**THE PROBLEM**
State the number of lines below in which the word "given" appears. Nothing else belongs in the answer.

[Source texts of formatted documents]
..........
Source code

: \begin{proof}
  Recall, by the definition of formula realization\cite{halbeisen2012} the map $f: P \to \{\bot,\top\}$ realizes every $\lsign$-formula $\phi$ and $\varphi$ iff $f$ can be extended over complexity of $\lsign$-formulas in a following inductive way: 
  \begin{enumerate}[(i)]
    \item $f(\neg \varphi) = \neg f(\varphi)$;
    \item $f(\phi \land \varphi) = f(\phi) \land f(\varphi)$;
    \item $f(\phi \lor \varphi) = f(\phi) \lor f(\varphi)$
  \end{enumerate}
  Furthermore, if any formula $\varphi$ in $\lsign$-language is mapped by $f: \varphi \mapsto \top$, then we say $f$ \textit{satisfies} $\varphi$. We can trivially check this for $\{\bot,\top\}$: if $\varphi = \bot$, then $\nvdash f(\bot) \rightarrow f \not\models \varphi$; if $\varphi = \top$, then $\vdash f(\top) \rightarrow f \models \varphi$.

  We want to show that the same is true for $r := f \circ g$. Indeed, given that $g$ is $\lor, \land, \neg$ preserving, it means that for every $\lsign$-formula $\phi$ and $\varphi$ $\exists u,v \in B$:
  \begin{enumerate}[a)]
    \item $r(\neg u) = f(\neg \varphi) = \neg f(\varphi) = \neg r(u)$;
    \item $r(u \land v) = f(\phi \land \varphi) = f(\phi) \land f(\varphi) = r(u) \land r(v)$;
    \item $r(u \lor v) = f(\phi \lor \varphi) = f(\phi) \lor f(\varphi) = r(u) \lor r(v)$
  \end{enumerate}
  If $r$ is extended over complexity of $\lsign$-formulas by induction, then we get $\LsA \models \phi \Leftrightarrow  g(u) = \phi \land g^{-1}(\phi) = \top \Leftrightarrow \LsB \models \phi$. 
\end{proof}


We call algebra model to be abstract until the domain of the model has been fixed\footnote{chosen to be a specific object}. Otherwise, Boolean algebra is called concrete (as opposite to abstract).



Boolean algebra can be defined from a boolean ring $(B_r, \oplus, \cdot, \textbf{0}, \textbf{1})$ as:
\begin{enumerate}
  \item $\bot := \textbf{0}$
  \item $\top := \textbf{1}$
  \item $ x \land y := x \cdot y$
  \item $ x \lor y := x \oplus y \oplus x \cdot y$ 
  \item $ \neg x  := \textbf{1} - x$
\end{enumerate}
..........
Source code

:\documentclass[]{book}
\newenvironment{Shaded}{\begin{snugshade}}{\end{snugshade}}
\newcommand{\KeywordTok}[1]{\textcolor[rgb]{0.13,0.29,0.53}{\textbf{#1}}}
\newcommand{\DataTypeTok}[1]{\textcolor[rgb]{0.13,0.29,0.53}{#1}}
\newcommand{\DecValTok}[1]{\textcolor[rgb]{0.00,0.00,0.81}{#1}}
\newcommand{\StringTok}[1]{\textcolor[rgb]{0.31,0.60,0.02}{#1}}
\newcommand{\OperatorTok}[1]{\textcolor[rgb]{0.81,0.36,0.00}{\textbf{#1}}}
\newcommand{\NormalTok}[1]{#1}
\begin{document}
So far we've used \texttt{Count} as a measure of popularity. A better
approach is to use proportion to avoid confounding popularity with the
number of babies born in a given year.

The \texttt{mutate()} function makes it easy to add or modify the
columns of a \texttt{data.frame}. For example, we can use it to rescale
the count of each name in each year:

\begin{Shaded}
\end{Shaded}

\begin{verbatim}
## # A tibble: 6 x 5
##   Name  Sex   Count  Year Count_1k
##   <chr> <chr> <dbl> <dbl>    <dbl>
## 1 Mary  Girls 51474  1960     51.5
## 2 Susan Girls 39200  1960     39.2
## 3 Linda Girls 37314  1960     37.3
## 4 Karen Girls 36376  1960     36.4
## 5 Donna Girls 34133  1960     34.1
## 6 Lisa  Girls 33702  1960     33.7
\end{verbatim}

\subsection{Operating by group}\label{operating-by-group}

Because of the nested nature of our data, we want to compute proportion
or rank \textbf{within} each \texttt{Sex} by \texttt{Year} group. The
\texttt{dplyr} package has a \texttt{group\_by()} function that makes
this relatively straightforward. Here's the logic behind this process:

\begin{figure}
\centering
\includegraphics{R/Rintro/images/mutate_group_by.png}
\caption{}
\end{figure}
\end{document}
..........
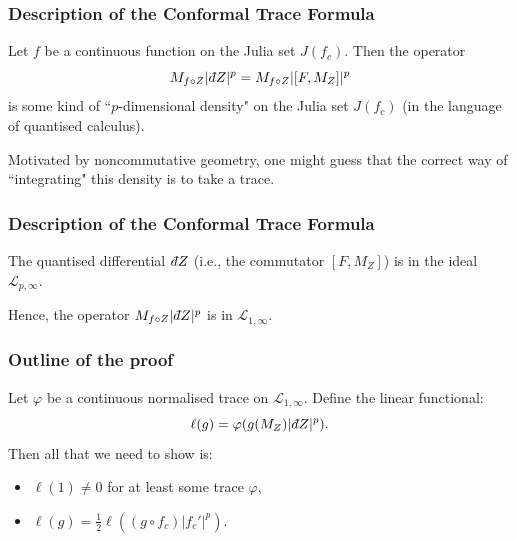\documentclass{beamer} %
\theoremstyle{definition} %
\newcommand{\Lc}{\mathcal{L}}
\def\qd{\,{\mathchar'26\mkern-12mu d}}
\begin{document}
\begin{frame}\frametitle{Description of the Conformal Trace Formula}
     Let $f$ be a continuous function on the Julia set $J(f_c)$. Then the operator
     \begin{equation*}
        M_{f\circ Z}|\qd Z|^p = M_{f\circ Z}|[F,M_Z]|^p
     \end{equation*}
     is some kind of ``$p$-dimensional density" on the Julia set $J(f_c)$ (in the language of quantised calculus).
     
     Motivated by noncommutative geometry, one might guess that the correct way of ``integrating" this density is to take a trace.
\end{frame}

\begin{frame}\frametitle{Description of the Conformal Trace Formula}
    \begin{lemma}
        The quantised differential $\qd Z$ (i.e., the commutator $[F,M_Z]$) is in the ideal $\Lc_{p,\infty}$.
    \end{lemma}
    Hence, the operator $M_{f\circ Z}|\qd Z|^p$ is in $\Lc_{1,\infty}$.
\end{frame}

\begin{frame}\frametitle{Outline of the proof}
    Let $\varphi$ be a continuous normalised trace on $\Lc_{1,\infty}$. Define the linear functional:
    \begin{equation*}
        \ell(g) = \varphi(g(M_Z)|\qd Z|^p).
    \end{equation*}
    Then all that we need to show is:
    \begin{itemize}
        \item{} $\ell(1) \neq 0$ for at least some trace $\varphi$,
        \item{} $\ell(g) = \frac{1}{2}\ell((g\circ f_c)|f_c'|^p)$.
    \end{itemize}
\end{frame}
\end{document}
..........
**SOLUTION TO THIS TASK**
2